Oui nos expériences avec nos enfants, petits-enfants et autres sont au coeur de nos préocupations, voilà, voilà:
La narration de ton expérience vécue avec Félix ton petit-fils qui disparaît, caché dans ta grosse marmite à tout faire, fait resurgir instantanément des souvenirs pour le moins inquiétants pour ne pas dire traumatisants. Cinq au premier flash. Je t’en raconte un, mais les autres ne sont pas plus terribles dans leur chute :
A une période lointaine d’une autre vie, nous habitions Fontainebleau et nous passions une bonne partie de notre temps à grimper dans la forêt qui est unique au monde, trente mille hectares foisonnant de blocs rocheux, du gré, l’une des roches les plus difficiles pour l’escalade. Notre fils Bertrand, âgé de 3 ans, avait rapidement pris l’habitude de vadrouiller au pied des rochers, équipé d’une belle cloche à vache autour du cou. Il l’arborait fièrement. Nous pouvions de ce fait le localiser à l’ouïe.

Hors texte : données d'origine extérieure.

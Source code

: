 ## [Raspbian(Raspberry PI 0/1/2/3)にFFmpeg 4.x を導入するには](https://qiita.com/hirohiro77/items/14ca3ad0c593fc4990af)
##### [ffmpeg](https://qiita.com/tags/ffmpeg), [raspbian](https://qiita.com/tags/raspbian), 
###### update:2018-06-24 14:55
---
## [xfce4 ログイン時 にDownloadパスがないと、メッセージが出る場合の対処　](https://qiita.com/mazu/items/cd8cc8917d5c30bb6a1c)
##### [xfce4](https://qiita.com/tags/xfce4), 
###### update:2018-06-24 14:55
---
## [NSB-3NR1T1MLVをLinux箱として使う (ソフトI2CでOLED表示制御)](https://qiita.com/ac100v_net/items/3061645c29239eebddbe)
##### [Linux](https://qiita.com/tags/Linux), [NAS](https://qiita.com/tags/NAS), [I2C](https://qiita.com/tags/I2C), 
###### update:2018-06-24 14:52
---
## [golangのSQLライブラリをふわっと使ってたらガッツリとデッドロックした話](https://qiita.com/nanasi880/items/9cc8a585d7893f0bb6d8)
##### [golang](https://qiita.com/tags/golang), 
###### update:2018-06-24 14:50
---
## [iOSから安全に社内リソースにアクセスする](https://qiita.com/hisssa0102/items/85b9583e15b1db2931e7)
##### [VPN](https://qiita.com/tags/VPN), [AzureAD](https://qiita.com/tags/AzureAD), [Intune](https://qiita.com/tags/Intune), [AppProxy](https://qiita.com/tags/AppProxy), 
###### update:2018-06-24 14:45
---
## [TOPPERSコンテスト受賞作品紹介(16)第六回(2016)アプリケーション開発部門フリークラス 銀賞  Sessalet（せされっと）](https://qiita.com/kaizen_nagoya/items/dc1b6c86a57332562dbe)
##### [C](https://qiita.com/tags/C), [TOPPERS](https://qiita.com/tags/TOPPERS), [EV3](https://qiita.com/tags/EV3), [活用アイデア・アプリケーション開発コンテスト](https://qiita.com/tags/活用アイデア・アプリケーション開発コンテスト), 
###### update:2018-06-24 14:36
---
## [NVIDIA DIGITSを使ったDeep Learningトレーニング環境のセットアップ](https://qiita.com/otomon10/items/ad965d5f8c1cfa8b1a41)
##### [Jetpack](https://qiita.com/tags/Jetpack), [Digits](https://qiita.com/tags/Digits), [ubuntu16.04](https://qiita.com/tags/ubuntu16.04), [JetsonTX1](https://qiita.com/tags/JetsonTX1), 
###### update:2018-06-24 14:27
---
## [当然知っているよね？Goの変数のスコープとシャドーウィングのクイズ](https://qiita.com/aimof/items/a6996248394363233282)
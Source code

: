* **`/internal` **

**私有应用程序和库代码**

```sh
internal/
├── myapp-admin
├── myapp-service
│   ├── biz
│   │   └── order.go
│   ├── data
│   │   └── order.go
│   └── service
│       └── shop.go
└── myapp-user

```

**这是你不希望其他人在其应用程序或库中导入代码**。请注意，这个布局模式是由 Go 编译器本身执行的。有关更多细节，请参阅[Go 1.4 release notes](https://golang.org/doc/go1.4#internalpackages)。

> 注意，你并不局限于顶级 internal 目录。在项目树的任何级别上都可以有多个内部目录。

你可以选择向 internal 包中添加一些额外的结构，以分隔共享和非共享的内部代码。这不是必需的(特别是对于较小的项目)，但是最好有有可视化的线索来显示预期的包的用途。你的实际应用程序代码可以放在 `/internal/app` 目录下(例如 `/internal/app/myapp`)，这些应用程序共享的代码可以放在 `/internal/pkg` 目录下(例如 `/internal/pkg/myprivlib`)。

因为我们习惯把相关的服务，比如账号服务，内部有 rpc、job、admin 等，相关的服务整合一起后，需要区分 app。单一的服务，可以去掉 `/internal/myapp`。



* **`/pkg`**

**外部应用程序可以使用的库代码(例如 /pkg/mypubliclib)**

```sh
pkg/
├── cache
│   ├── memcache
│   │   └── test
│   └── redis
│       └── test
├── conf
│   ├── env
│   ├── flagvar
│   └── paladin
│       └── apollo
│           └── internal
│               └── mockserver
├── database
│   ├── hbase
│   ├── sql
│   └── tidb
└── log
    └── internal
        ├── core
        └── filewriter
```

Un soir, le crépuscule s’annonçait, nous restions seuls, les derniers à s’acharner dans ce que certains considèrent comme une activité dénuée de sens, de l’utilité de monter pour redescendre. Au moment de quitter le site, mais où est-il ? On tend l’oreille, aucun bruit, aucun tintement. Nous nous lançons chacun dans une direction différente au milieu du dédale de rochers en l’appelant, rien. La panique arrive vite, accompagnée de son cortège d’angoisse et de culpabilité. L’obscurité s’impose, inéluctable et lourde de menaces imprécises. Le secteur est en déclivité, en désespoir de cause nous nous dirigeons vers la partie la plus raide, là où de grands rochers peuplent la pente. Malgré nos appels de plus en plus angoissés, il ne répond pas et pas un timbre de cloche ne nous indique une direction. Les minutes sont longues, pas besoin de la relativité d’Einstein pour constater que le temps est une notion relative. Après des tours et détours, de plus en plus terrorisés, la délivrance nous cueille sans préavis. Au pied d’un immense bloc, une petite plage sablonneuse, il est là, assis au milieu à faire des dessins au fil de son inspiration. Il est chez lui et fait corps avec l’esprit de la forêt envahie par l’obscurité, manifestement objet de terreur uniquement pour ses parents.
Quelque temps après, nous grimpons dans l’une des grandes Mecque de l’escalade, le Verdon. Au camping de Lapalud nous faisons la connaissance d’un Canadien. Au fil de la discussion, bien évidemment il est question de Fontainebleau à la réputation mondiale que ce Canadien connaît à l’instar de très nombreux varappeurs étrangers. Comme souvent, la question rituelle arrive, avons-nous des enfants. Une photo jaillit d’un portefeuille. Notre Canadien pousse un cri : « mais ce gamin je le connais, je l’ai vu passer au pied d’un rocher à Franchard ». Il nous avoue qu’il avait été très intrigué de cet enfant seul avec sa grosse cloche tintinnabulant.